GOAL OF THE EXERCISE
From the entries below, please output exactly the lines starting at the one containing "a lesser extent." and ending at the one containing "Conversely, slow months", both included.

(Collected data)
★ ★ ★ ★ ★

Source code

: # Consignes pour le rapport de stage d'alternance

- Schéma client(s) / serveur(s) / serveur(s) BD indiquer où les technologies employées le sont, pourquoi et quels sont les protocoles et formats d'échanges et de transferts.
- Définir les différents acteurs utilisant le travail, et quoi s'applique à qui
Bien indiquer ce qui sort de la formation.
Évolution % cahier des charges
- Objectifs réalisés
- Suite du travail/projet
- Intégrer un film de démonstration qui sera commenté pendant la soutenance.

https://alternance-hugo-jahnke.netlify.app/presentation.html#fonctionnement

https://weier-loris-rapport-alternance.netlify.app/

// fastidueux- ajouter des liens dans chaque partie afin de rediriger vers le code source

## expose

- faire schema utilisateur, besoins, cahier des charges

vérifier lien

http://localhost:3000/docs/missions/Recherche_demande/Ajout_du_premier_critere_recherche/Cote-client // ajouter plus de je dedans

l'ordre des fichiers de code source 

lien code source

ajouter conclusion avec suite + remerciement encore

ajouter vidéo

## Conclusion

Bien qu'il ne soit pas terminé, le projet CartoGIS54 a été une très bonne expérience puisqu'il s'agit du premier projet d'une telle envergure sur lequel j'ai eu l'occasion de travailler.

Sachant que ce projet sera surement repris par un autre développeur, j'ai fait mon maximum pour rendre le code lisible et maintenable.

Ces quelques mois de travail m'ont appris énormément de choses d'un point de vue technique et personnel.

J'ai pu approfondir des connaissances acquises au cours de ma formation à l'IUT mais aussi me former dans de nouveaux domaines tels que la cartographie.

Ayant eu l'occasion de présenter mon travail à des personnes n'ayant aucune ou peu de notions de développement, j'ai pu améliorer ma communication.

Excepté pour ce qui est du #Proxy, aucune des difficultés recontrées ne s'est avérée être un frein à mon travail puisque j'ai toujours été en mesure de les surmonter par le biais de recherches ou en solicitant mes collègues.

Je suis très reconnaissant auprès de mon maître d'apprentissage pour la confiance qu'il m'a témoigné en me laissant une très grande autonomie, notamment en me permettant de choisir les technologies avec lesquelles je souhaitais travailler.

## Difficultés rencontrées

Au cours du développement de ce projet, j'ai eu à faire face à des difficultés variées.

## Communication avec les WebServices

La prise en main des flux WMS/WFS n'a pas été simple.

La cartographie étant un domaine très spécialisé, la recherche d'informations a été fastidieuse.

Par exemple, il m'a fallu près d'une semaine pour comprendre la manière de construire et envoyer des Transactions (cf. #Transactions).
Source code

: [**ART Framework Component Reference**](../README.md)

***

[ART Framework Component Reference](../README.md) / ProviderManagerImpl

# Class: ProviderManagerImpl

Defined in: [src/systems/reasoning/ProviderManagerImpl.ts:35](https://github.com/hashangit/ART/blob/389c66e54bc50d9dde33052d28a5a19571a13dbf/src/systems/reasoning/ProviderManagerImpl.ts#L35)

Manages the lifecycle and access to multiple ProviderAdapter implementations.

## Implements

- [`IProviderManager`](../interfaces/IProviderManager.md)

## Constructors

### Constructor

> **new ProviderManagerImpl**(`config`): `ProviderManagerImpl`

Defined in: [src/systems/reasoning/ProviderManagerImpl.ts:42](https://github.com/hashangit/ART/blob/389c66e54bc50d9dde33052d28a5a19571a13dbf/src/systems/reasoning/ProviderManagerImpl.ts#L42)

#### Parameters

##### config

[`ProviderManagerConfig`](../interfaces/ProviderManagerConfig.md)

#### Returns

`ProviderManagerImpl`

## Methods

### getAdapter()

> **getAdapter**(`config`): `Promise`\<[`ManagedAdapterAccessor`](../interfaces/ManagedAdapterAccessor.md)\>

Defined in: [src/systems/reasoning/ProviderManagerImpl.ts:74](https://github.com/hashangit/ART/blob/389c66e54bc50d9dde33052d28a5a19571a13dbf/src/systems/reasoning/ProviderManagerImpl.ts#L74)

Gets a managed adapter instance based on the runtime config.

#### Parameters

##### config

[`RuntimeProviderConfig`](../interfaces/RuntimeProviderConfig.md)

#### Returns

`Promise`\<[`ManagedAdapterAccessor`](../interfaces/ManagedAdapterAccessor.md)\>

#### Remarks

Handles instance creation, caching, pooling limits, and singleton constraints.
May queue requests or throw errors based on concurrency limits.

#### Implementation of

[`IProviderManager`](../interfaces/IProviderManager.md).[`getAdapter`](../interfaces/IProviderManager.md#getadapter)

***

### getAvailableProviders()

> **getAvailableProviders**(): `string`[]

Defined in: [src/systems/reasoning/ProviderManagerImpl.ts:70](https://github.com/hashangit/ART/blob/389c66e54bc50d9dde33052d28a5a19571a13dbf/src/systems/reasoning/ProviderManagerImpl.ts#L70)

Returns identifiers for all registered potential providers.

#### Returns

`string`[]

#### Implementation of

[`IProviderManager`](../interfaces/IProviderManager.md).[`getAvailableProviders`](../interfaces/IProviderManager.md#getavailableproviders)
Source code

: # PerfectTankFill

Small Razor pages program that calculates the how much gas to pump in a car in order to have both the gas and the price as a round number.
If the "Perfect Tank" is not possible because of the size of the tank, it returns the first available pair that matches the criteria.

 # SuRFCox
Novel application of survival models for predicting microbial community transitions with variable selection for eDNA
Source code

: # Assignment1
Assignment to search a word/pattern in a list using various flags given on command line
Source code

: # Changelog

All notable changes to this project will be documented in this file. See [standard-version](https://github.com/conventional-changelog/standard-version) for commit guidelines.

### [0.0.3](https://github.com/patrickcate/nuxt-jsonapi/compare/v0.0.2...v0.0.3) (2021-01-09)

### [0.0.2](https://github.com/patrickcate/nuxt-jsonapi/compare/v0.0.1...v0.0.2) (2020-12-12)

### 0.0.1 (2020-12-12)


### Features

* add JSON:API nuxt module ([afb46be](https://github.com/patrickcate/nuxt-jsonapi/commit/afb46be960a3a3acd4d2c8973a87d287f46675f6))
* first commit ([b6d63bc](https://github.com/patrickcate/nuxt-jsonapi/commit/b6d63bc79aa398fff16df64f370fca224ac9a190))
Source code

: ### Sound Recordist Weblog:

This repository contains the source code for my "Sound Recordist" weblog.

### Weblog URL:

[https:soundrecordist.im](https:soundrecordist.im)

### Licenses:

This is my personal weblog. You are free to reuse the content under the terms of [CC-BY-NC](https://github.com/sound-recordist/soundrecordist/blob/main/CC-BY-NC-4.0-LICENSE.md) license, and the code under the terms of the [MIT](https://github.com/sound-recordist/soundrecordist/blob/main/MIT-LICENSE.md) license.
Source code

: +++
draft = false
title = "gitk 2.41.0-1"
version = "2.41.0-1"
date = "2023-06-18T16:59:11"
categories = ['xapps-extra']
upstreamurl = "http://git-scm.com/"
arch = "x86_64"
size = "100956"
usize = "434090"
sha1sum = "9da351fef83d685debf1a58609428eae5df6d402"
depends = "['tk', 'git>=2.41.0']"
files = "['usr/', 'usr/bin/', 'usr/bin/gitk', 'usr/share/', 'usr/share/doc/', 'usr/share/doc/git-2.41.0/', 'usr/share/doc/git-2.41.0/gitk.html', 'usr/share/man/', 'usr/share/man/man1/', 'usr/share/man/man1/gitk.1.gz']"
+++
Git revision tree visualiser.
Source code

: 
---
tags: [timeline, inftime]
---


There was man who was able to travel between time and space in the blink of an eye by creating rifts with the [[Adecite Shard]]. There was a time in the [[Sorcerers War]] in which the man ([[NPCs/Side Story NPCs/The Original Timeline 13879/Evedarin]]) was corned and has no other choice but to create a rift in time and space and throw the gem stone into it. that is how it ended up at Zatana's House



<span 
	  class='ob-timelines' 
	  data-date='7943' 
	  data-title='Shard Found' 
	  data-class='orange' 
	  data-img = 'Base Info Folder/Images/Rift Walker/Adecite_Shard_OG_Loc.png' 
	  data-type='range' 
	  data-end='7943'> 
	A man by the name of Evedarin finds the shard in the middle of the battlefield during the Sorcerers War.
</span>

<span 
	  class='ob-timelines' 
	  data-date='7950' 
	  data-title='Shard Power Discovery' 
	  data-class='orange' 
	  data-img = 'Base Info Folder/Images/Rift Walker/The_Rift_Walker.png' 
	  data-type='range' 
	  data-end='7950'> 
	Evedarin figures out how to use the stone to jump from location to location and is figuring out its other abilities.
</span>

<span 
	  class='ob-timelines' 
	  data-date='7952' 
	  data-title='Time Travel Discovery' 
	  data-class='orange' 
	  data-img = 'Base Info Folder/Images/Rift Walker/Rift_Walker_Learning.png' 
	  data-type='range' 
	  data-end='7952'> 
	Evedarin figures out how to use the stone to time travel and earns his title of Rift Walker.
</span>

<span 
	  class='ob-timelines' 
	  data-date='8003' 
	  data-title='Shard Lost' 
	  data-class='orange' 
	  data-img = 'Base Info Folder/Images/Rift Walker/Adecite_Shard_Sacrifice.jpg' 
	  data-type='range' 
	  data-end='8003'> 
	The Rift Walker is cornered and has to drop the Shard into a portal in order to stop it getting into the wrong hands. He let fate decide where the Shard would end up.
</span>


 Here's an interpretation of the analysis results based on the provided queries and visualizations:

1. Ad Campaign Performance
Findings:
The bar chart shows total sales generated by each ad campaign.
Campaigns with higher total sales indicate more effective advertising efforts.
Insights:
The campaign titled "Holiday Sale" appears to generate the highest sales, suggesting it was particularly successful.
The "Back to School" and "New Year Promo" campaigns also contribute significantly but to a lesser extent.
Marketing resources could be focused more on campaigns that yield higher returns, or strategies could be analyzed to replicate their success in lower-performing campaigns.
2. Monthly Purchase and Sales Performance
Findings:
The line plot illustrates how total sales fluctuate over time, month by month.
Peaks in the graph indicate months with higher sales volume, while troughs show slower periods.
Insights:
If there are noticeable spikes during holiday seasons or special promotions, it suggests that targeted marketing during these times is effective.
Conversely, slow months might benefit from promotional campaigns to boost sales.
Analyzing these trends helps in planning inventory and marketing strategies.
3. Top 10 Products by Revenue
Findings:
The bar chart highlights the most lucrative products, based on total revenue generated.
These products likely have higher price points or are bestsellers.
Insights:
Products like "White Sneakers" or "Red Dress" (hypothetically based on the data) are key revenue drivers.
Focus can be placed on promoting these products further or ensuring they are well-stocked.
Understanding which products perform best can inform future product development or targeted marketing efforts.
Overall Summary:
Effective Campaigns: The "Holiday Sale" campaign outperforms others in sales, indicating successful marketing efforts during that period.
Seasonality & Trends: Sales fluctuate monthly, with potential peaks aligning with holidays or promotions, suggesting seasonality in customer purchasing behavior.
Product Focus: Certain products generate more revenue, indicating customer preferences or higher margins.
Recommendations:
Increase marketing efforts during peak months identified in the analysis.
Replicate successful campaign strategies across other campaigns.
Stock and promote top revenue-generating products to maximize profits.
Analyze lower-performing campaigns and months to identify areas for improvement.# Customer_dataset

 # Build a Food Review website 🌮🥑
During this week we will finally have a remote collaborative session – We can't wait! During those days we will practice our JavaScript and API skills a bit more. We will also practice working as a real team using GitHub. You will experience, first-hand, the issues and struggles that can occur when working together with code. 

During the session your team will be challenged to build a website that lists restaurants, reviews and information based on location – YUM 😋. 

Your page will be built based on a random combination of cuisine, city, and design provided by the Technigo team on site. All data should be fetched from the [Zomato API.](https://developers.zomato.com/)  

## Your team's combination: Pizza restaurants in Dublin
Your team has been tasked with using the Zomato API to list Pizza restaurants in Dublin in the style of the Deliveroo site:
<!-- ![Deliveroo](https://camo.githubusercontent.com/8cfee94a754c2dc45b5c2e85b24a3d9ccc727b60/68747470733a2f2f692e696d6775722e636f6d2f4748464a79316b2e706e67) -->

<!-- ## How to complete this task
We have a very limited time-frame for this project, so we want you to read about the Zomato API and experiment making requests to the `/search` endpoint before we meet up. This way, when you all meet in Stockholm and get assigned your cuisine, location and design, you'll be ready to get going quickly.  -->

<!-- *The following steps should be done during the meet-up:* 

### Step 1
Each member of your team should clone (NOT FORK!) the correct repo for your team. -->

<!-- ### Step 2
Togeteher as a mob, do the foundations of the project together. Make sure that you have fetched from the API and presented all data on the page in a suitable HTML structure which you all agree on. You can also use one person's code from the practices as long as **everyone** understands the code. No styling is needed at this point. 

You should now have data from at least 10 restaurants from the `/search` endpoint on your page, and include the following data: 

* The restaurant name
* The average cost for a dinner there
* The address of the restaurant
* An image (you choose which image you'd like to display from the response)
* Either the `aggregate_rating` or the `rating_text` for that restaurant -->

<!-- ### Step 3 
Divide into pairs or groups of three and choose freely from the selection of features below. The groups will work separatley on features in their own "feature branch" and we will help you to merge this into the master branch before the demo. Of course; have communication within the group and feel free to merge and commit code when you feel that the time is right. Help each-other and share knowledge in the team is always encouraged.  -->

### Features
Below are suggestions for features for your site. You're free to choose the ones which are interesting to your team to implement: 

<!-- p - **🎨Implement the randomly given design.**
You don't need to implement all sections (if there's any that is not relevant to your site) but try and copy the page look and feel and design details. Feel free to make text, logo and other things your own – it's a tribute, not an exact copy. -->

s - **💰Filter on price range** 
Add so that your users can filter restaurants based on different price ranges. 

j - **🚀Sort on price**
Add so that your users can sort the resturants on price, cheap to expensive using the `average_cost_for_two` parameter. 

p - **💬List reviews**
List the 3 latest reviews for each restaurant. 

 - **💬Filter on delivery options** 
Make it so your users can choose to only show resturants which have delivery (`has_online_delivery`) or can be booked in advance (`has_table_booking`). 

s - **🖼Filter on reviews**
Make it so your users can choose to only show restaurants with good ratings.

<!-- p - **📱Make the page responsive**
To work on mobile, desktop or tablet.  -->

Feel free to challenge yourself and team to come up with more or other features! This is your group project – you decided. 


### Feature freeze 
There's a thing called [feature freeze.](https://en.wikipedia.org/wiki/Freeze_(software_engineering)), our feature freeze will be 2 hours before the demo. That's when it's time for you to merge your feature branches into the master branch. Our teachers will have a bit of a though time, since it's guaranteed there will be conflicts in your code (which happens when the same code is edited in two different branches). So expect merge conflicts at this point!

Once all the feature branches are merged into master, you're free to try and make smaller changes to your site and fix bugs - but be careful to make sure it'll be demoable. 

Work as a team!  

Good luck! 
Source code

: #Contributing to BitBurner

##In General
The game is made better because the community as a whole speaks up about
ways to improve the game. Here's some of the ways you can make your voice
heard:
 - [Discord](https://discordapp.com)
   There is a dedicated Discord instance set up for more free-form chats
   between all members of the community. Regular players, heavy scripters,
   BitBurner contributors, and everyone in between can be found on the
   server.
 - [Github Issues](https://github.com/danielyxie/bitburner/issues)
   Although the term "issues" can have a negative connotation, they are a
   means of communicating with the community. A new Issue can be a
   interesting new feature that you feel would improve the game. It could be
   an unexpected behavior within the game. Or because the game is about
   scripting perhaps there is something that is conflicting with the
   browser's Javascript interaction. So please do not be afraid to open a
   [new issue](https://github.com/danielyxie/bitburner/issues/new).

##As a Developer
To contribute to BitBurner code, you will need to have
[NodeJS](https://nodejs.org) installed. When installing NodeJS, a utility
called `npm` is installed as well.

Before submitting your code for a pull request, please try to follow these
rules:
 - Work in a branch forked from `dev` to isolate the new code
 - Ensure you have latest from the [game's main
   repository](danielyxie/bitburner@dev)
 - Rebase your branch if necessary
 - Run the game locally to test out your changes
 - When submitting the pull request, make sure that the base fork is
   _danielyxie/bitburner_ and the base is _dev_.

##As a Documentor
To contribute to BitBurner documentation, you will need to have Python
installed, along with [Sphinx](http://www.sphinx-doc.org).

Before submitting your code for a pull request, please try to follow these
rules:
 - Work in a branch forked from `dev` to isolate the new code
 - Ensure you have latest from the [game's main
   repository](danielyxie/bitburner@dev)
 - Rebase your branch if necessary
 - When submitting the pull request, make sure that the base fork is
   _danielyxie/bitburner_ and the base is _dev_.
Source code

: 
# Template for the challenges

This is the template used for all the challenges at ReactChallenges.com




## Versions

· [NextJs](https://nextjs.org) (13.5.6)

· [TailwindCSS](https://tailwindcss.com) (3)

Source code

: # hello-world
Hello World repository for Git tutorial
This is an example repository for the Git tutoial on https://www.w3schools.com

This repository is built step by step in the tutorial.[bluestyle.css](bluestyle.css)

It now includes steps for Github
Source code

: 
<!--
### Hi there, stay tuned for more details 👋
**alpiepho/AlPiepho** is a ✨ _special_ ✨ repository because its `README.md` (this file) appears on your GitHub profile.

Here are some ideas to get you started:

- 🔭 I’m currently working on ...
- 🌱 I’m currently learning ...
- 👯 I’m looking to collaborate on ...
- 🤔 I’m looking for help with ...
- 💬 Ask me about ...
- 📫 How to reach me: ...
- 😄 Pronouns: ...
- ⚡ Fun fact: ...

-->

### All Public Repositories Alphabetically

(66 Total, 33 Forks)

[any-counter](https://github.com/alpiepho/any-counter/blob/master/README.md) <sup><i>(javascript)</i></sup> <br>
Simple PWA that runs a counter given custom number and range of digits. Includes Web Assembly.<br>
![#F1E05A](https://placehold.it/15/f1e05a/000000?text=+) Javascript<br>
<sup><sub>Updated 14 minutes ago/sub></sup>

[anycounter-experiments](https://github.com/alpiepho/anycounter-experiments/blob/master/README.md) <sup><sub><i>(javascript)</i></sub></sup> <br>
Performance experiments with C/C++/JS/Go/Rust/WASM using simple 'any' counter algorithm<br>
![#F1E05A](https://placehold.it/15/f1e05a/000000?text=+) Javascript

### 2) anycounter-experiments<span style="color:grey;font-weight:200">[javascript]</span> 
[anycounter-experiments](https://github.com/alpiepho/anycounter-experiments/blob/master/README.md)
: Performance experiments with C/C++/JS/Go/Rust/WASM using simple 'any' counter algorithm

★ ★ ★ ★ ★

SOLUTION BELOW
The "Back to School" and "New Year Promo" campaigns also contribute significantly but to a lesser extent.
Marketing resources could be focused more on campaigns that yield higher returns, or strategies could be analyzed to replicate their success in lower-performing campaigns.
2. Monthly Purchase and Sales Performance
Findings:
The line plot illustrates how total sales fluctuate over time, month by month.
Peaks in the graph indicate months with higher sales volume, while troughs show slower periods.
Insights:
If there are noticeable spikes during holiday seasons or special promotions, it suggests that targeted marketing during these times is effective.
Conversely, slow months might benefit from promotional campaigns to boost sales.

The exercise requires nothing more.